Мы занялись Генри. Член у него съежился и напоминал свернувшуюся улитку. Веро смыла рвоту с лица, протерла руки, грудь, тощие ягодицы и между ног. Обмывая костлявую ступню, она едва заметно улыбнулась, отметив, как и я, нелепый символизм действа. Подхватив Генри с обеих сторон, мы перенесли его в комнату. Я не заходил туда около месяца и сразу обратил внимание на нездоровый сырой запах, какой бывает в спальне неопрятного подростка. Веро распахнула настежь окно. Потом мы сели на край кровати и с минуту смотрели в усталые глаза нашего друга. Веро погладила его по влажным волосам, поджала, как ребенок, ноги и взяла его руку в свои. Картина получилась столь трогательная, что я отвернулся.
В своей комнате я сменил футболку и натянул спортивные штаны. Направляясь к Генри, заглянул в ванную, ополоснул лицо и в какой-то момент — такое часто бывает в кино — увидел себя в зеркале. По щекам еще ползли капли, глаза под тяжелым лбом казались темными впадинами. Я открыл окно — проветрить ванную — и прочистил концом зубной щетки сливное отверстие. Потом прошел по коридору к комнате Генри.
Веро лежала, вытянувшись, на краю кровати, обнимая его одной рукой. На ее губах застыла бледная улыбка. Я взял ее на руки — она оказалась на удивление легкой и тут же уткнулась носом мне в грудь — и отнес наверх. Кожа у Веро была почти такой же серой, как у Генри, лицо усталое и словно смятое. Лицо пораженца. Я осторожно положил ее на кровать — она напряглась во сне, вздрогнула, потом расслабилась, — укрыл пуховым одеялом, поцеловал в наморщенный лоб и выключил свет. Когда я закрывал дверь, Веро еще раз кашлянула, и этот звук медленно прополз мне по коже.

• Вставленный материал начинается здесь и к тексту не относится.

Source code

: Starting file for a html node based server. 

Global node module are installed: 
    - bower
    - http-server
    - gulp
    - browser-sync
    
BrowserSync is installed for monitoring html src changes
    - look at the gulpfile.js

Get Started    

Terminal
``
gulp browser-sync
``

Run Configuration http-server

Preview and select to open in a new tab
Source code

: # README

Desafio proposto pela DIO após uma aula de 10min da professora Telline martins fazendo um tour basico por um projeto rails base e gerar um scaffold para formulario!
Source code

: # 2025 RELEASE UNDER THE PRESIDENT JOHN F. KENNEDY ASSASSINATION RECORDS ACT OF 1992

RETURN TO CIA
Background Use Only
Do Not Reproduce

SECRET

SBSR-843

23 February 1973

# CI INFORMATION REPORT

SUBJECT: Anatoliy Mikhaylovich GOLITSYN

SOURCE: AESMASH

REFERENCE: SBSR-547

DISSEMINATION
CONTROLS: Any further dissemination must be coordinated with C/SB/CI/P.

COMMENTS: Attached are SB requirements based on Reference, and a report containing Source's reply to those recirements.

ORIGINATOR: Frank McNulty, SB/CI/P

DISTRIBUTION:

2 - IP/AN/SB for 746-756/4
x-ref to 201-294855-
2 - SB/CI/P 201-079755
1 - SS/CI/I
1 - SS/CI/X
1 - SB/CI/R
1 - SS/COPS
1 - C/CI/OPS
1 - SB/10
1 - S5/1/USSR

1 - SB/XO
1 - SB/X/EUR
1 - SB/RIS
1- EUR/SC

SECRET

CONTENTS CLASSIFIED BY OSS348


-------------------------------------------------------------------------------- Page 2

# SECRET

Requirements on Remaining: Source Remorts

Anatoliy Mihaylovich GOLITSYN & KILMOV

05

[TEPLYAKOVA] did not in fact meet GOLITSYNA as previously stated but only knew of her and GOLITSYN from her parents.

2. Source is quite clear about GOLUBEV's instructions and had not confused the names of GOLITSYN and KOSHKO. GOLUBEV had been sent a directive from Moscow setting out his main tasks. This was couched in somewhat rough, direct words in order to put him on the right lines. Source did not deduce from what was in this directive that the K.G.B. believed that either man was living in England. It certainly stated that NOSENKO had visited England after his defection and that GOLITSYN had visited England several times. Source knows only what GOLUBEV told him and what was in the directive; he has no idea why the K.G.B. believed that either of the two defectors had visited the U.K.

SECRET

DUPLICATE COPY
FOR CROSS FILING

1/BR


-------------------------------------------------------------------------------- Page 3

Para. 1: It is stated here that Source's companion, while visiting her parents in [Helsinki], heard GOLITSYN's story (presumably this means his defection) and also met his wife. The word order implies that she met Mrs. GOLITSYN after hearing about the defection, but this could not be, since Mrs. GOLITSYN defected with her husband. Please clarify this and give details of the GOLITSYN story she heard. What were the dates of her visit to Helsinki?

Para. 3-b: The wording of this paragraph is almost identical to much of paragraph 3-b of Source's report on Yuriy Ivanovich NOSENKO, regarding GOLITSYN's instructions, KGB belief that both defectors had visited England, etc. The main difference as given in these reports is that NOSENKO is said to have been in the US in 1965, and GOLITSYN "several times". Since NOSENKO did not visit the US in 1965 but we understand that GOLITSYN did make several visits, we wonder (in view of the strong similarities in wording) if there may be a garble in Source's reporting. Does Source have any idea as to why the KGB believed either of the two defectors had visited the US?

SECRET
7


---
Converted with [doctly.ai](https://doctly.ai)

Генри лежал, подвернув под себя руку. Где-то я читал, что при таком положении в конечности скапливается калий, который может затем попасть в сердце и убить. Многие бродяги умирают именно по этой причине. Я подтянул Генри повыше, заботливо укрыл и уже собирался чмокнуть в лоб, когда его снова начало трясти. Я повернулся и схватил мусорную корзину. Глаза у Генри вдруг распахнулись. Растерянный и смущенный, он всматривался в мир, освещенный настольной лампой. Я взял его за руку.
— Чарли. Слава богу, это ты. Что случилось? Где Джо? Мне нужно найти Джо. Ей серьезно плохо. Перебрала.
Он сел, и я положил руку ему на плечо. Он попытался встать — я не дал. Секунду-другую
— Ш-ш-ш… ш-ш-ш… — Я погладил его по голове. — С ней все будет хорошо. Уж если нам за кого и беспокоиться, так это за тебя. А теперь ложись. Ну же, Генри, уймись.
— Она осталась на вечеринке в «Ноттинг-Хилле». Это клуб, под Уэстуэем. Мне надо было проветриться, а она вышла следом. Потом мы как-то оказались на парковке, и ее стало рвать… по-моему, с кровью. Я сказал, что пойду позову кого-нибудь. Но в итоге приехал сюда. Не понимал, что делаю. Поедем. На твоей машине, а? Пожалуйста, Чарли. Пожалуйста.
Он был бледен, как мертвец, жалок и пьян. Часы на столике показывали четыре утра.
— Нет. Мы никуда не поедем. Ты не в том состоянии. Ложись.
Генри снова попытался подняться, но я уже видел, что он и сам понимает бессмысленность этих попыток. Через какое-то время он затих и уснул. По лицу его несколько раз пробежала, как облака над горой, дрожь. Он то и дело вскрикивал пронзительно, разрывая мягкую ткань ночи.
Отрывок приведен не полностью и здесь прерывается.